US investment group Lone Star has pulled its planned exit from Korea Exchange Bank following continuing investigations into its investment in 2003.

In the end, the hassle proved too much. US private equity firm Lone Star has terminated a $7.3 billion agreement to sell its controlling stake in Korea Exchange Bank to Kookmin Bank because of prosecutors' ongoing investigations into the firm's initial investment in 2003.

John Grayken, chairman of Lone Star, said: “We have concluded that we cannot move forward with the sale of KEB to Kookmin Bank due to the continuing investigations surrounding Lone Star's investment in KEB.”

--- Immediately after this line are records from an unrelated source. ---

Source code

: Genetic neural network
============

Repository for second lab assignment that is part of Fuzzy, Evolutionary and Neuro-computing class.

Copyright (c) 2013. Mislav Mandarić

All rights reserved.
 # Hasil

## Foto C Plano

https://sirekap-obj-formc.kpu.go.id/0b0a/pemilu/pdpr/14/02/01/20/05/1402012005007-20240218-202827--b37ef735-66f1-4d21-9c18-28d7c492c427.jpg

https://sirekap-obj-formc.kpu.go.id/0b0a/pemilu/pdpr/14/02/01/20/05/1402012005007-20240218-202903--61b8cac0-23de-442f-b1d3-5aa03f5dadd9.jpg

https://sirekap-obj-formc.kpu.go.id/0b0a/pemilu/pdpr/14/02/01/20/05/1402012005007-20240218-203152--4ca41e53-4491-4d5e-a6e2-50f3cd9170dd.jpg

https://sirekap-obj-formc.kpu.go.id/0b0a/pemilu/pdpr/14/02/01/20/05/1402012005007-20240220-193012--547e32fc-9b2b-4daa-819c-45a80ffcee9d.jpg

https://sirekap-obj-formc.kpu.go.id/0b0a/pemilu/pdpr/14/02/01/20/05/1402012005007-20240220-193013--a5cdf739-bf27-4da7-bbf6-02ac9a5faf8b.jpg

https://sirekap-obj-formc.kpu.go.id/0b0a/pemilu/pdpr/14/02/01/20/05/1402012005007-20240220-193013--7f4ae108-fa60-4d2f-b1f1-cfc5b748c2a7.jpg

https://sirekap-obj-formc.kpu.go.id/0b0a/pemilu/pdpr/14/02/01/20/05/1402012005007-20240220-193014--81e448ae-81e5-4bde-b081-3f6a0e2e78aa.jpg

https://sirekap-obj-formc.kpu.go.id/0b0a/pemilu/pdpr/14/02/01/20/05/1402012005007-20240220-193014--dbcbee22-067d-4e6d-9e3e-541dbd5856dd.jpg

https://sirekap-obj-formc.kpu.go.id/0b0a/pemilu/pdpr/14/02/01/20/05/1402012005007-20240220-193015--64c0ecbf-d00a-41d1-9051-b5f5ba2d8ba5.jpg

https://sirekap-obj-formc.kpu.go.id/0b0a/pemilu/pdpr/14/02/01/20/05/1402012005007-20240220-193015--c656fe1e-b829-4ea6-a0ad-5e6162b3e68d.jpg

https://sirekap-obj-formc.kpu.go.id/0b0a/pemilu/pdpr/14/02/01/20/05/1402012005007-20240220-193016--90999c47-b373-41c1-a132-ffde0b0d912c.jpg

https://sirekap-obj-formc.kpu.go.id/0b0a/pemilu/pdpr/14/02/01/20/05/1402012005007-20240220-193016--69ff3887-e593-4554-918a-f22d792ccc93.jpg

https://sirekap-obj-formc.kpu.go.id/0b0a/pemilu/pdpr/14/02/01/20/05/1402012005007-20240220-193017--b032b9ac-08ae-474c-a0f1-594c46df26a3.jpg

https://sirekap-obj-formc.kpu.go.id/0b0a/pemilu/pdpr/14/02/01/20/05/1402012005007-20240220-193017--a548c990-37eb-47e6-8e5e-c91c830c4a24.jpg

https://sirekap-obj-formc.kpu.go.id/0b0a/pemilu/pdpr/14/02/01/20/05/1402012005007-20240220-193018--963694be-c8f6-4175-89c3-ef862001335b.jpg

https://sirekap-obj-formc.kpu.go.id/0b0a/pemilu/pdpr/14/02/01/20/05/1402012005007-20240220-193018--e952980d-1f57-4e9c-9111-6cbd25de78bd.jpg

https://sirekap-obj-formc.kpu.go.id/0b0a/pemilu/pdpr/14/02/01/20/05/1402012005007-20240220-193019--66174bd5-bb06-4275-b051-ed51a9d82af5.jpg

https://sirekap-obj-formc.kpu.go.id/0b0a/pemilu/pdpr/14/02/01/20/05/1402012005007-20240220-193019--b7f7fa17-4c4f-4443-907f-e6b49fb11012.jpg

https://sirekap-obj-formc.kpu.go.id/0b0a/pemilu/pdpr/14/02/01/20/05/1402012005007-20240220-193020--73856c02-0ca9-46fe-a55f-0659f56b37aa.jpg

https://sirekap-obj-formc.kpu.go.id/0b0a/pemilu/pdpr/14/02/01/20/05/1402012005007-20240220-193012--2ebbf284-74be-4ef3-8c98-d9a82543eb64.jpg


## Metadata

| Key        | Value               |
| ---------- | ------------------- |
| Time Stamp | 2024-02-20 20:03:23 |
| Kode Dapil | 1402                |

On 20 November, local prosecutors indicted Korea Exchange Bank and Lone Star on stock manipulation charges. This came after a Korean court granted prosecutors warrants to arrest Ellis Short, co-founder and vice-chairman of Lone Star, and Michael Thomson, the firm's general counsel, on charges of manipulating the stock price of the bank's credit card unit in 2003.

“Once the investigation is finally completed, we will again consider our strategic options,” added Grayken. “Until then, we will continue to vigorously defend our company and our officers against the prosecutors' groundless accusations.”

A spokeswoman for Kookmin Bank said of Grayken's statement: “We are a little surprised by the decision, but we believe the impact of Lone Star's decision will be limited. We are prepared for a stand-alone asset growth strategy.”

Another source said Kookmin had been hopeful the agreement with Lone Star would be completed, even though a termination had not been completely ruled out.

Grayken continued: “We appreciate Kookmin Bank's hard work on this transaction and regret that it could not be consummated.”

Lone Star would have made more than $4 billion in profit if the sale had been successful. This roused nationalist sentiment and is seen by many as having helped trigger probes into the 2003 purchase of KEB.

The investigations are examining the possibility that the bank's financial health was misrepresented to allow the sale to Lone Star. Many people, including government officials connected with the transaction, have been questioned by prosecutors, who have also raided a number of offices.

Lone Star's dilemma has earned Korea a reputation of being opposed to foreign private equity, which some sources say is unfair. “It is not as simple as some foreign reporters make it seem: an anti-foreign witch hunt. The prosecutors are in a difficult spot too. They need to come up with something tangible,” said an anonymous Seoul-based source.